== Work to complete ==
Copy, from the data below, each line that has the word "timeDate".

[Records from a data collection]
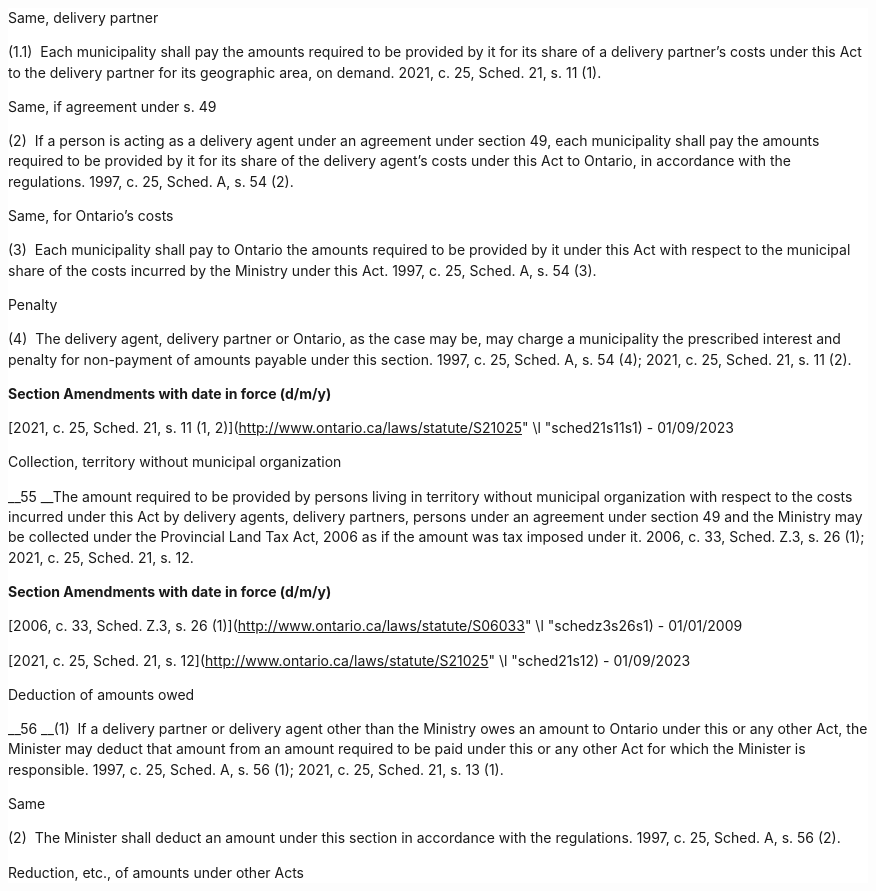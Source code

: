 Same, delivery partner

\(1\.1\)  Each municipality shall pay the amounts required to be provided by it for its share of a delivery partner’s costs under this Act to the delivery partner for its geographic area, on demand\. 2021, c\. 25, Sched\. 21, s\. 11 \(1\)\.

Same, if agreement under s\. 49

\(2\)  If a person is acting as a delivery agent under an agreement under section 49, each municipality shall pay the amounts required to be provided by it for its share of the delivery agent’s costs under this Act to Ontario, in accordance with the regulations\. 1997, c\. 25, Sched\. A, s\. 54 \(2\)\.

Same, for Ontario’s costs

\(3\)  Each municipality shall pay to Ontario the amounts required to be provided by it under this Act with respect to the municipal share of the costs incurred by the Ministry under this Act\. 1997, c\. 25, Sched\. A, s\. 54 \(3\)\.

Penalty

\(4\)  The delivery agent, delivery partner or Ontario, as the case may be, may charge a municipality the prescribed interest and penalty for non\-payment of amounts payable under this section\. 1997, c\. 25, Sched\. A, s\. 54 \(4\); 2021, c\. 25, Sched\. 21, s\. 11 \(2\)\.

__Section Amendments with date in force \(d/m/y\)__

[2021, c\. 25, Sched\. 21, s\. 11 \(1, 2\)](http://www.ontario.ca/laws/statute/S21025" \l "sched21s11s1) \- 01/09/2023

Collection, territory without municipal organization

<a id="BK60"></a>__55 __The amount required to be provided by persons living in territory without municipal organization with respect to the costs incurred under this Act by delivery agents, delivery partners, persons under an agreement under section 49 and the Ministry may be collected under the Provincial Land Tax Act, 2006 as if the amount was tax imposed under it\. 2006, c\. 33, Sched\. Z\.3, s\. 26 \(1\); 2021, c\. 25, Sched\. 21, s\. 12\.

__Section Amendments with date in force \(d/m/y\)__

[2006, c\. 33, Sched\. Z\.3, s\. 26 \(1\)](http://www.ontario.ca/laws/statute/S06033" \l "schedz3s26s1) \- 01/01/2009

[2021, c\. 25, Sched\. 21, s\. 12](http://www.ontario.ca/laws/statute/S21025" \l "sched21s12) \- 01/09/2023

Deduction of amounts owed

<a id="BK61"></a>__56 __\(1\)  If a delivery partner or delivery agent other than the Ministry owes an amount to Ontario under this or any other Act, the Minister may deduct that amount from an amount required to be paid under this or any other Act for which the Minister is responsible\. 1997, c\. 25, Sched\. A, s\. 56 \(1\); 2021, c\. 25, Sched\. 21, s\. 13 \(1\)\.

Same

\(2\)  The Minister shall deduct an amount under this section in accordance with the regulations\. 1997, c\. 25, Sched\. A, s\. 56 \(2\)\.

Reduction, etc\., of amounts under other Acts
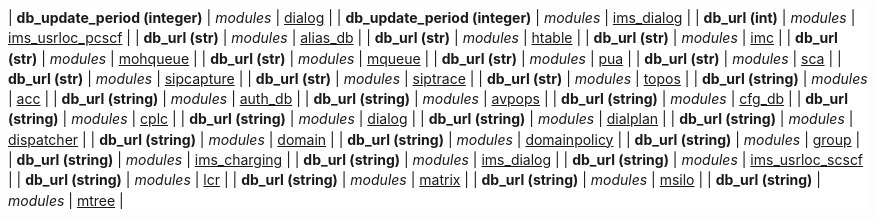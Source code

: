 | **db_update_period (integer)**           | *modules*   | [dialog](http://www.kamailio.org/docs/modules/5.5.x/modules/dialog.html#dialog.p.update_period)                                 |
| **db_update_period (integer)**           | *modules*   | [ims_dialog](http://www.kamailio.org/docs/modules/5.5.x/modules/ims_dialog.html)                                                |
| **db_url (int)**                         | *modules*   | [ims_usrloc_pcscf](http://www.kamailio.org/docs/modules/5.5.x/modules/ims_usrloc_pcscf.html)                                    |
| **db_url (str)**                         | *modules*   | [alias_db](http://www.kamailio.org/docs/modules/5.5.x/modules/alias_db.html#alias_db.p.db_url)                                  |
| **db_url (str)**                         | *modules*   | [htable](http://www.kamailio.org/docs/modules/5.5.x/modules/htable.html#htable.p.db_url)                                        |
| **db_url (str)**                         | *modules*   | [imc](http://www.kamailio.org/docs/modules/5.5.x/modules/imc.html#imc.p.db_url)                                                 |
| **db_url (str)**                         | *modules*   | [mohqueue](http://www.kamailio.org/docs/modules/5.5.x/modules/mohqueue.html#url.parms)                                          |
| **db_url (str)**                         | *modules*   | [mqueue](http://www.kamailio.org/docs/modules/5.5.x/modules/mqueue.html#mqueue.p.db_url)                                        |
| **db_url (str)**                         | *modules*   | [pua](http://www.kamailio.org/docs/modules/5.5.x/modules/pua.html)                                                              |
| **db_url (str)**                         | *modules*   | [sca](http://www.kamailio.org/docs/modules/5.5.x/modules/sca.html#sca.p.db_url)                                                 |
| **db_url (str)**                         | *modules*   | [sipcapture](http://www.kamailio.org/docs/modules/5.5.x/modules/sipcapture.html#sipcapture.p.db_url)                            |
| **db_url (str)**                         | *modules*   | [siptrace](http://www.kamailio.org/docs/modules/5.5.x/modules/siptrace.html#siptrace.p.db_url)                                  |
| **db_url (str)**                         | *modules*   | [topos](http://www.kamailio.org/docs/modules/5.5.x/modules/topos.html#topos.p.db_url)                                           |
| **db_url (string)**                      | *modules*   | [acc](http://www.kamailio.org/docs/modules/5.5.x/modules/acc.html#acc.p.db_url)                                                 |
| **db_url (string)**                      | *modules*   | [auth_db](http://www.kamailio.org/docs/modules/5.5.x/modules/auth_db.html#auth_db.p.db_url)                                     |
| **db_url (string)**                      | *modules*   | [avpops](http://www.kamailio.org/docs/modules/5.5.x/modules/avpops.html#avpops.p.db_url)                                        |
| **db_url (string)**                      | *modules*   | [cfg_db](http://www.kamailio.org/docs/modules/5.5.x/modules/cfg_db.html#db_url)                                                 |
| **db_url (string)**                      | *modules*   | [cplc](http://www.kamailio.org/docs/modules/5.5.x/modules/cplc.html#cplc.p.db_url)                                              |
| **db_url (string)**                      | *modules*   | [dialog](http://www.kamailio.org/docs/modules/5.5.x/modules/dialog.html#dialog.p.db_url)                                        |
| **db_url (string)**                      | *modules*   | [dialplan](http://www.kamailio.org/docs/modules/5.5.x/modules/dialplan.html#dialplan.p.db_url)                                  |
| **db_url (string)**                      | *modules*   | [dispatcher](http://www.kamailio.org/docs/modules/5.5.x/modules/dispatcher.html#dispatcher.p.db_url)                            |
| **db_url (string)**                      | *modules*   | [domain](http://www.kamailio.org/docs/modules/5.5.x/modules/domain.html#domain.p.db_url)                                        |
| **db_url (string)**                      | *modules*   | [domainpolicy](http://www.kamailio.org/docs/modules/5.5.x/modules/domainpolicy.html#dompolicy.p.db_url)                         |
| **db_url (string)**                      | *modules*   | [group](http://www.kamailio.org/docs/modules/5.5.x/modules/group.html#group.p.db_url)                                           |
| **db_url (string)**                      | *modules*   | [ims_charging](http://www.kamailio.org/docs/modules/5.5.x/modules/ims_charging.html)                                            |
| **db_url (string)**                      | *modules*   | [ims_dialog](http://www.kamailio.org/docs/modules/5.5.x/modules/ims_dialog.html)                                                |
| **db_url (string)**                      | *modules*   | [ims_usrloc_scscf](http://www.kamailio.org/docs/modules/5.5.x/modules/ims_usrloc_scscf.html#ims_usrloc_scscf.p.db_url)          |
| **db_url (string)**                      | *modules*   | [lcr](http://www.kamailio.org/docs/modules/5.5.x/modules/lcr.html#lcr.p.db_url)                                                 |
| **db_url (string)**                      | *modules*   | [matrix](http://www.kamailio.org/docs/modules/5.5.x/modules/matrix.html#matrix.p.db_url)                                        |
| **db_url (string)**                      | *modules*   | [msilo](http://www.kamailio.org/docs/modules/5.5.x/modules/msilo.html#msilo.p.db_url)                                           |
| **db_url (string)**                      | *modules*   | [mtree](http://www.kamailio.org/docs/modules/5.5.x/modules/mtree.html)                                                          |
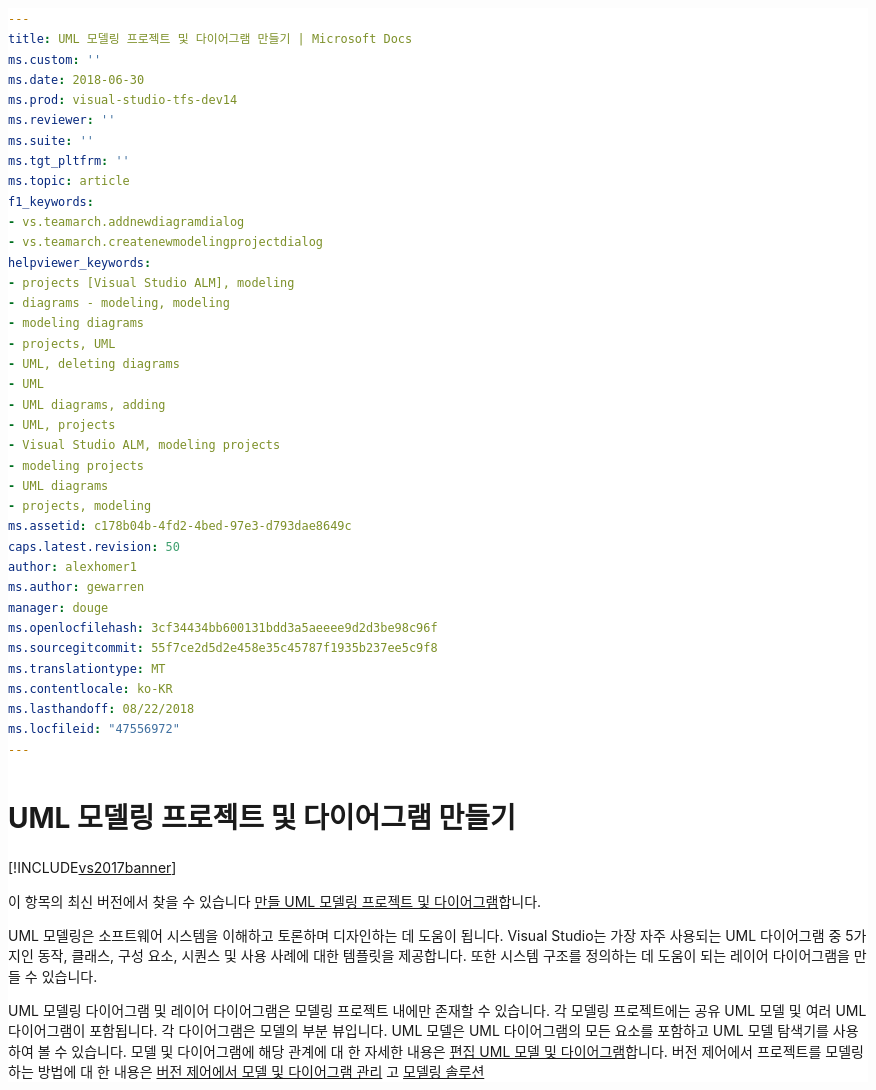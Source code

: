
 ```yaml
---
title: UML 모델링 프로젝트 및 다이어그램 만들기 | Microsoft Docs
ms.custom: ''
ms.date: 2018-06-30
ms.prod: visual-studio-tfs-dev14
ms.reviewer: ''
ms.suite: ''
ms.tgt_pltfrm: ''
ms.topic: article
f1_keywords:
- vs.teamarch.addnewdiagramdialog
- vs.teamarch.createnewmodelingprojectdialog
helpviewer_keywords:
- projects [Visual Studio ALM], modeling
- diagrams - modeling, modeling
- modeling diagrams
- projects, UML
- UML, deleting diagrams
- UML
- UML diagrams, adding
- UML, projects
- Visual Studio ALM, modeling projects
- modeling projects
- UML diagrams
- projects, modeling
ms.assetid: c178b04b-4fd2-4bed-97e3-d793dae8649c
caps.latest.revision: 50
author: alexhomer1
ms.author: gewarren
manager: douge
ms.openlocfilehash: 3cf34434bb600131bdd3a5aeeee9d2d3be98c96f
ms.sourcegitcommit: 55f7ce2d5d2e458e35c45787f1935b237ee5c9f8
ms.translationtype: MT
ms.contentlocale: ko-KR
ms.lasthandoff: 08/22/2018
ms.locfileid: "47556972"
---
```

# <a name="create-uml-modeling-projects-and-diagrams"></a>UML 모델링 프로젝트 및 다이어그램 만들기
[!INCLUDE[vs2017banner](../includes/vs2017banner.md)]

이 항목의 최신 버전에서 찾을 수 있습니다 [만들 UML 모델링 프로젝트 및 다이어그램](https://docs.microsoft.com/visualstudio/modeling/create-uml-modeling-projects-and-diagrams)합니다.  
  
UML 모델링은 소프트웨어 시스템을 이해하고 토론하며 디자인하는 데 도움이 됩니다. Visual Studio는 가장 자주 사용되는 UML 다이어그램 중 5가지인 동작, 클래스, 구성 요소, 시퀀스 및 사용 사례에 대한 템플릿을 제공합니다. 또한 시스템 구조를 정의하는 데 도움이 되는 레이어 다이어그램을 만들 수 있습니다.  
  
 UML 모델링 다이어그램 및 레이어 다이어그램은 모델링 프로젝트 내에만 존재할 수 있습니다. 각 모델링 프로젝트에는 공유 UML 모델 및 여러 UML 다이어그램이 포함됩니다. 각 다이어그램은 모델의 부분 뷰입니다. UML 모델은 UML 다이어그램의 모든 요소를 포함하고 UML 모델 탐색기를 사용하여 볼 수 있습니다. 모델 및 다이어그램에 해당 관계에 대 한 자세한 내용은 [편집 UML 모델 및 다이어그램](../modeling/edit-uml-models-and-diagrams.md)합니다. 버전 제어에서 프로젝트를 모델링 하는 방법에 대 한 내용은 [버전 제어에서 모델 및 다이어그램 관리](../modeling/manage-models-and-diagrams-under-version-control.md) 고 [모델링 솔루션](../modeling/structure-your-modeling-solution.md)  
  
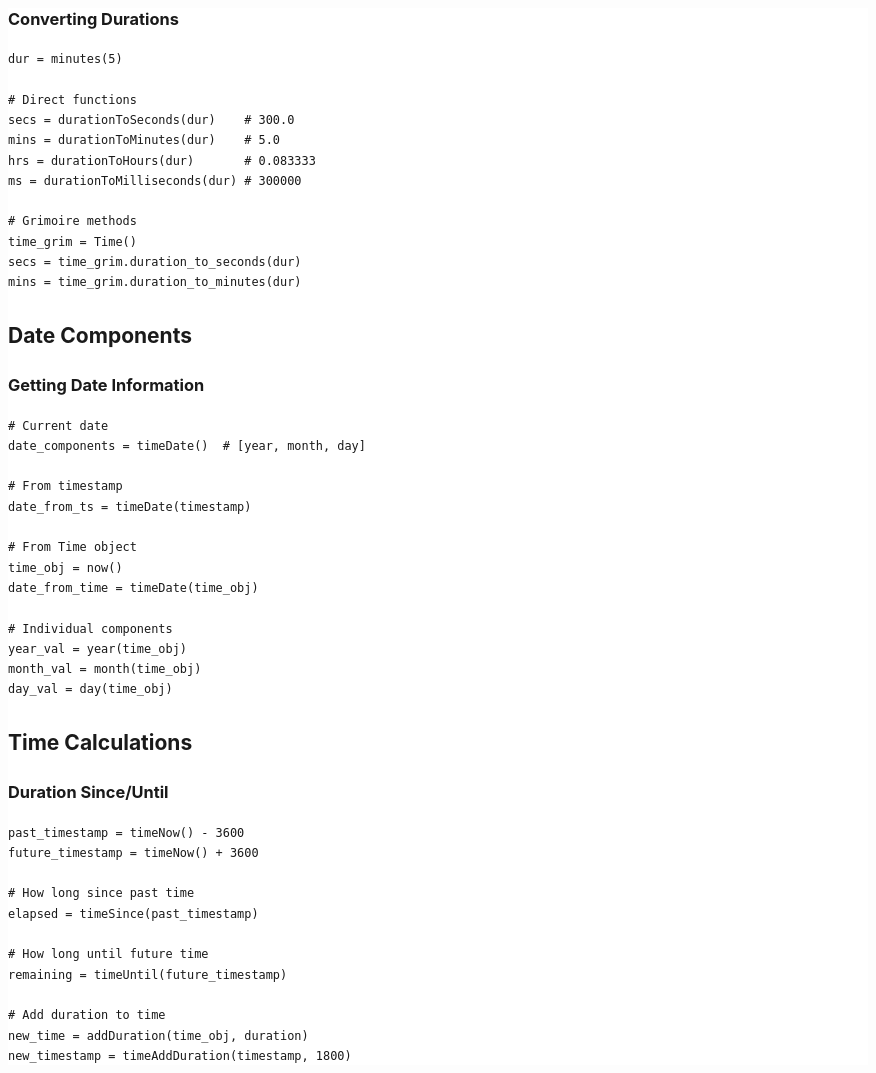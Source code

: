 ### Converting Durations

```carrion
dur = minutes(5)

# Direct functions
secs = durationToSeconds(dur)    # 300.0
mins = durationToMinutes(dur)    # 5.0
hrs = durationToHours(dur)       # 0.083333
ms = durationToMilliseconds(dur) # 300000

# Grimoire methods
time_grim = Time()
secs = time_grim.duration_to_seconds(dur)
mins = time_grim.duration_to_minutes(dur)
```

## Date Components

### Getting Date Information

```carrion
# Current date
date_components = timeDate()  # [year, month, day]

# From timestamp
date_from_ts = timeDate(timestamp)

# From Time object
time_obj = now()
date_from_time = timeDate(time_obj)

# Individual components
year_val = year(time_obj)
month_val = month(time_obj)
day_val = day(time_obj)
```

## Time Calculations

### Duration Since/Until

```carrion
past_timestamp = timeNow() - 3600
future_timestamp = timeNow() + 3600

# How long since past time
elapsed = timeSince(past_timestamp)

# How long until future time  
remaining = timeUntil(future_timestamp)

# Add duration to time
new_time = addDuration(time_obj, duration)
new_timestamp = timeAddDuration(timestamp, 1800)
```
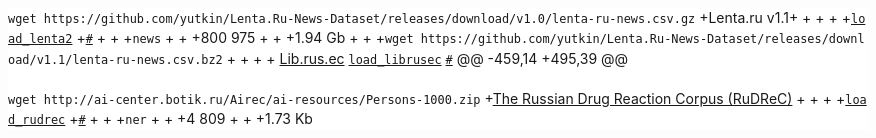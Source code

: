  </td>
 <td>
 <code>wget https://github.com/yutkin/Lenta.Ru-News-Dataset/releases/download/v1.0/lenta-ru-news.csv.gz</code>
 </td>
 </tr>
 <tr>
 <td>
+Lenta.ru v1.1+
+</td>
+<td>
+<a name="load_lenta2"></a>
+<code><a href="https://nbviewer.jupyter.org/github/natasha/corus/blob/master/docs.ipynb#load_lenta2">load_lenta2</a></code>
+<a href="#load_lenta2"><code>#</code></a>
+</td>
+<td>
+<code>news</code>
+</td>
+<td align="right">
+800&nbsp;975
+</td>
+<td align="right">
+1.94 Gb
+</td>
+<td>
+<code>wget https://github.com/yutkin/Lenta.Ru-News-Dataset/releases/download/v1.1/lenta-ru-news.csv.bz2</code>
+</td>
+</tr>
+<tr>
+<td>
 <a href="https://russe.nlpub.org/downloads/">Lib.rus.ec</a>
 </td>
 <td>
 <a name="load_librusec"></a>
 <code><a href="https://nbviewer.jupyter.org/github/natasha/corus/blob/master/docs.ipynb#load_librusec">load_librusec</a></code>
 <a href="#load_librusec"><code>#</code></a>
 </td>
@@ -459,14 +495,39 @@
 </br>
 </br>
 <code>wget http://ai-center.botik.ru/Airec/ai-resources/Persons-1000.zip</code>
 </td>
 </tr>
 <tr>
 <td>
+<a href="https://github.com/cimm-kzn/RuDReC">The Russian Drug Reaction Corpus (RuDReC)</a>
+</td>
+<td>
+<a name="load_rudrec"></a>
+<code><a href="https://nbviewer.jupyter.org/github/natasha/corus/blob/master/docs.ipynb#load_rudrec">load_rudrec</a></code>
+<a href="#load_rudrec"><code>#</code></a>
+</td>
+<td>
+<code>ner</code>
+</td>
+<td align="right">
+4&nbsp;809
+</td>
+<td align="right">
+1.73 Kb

== Reply ==
date_components = timeDate()  # [year, month, day]
date_from_ts = timeDate(timestamp)
date_from_time = timeDate(time_obj)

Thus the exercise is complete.